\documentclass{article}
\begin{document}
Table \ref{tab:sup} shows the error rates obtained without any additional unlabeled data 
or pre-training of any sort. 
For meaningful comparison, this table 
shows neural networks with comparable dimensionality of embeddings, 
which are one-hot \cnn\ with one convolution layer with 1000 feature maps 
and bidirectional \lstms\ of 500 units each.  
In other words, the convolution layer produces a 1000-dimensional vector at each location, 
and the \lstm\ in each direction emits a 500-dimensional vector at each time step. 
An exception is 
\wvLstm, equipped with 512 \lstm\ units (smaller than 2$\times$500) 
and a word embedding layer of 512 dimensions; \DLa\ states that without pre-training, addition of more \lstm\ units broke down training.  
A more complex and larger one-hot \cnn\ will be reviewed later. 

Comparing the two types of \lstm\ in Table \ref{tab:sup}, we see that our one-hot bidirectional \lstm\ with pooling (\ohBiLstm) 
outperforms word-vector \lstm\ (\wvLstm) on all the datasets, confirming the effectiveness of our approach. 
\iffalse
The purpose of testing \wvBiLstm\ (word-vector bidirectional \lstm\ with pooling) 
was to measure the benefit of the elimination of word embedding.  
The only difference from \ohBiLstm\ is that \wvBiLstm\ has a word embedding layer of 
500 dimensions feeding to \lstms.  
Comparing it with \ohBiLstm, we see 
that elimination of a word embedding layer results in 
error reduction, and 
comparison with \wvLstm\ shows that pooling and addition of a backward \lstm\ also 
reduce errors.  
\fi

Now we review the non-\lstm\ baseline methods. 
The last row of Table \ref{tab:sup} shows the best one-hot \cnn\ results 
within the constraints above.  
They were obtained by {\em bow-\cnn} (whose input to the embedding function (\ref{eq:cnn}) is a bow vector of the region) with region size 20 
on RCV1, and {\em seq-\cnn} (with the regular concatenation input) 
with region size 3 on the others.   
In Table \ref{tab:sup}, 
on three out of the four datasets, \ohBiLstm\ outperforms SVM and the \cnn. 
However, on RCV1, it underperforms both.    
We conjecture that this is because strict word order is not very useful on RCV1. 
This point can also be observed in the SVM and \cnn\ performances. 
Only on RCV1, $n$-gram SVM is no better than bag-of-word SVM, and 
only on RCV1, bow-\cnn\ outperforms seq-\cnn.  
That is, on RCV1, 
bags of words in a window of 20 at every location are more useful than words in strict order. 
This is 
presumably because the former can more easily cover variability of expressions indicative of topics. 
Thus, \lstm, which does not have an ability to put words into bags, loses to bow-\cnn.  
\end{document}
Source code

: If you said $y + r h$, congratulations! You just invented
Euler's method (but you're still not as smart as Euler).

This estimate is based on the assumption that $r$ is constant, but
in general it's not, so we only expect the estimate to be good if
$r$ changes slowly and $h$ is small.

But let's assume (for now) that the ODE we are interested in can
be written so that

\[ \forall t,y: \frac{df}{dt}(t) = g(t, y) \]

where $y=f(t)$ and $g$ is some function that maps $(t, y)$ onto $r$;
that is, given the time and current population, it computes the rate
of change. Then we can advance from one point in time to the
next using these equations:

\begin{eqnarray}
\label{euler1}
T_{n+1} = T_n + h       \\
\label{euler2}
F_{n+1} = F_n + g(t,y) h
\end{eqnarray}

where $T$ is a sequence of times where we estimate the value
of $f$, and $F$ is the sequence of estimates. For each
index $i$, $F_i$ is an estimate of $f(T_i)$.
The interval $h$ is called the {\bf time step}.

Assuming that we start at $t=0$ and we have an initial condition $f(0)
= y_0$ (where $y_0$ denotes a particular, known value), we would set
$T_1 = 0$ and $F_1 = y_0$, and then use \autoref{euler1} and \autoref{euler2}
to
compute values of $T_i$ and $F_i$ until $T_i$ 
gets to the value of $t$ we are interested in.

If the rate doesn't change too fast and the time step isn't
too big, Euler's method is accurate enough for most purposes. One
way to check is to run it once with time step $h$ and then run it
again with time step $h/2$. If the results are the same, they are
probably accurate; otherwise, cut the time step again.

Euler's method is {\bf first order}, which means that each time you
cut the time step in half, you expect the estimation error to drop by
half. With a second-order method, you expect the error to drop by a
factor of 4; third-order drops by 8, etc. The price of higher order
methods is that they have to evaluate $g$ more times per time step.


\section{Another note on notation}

→ What the exercise asks
A single number is required: the count of lines in the data above that include the string "convolution".

→ Task solution
2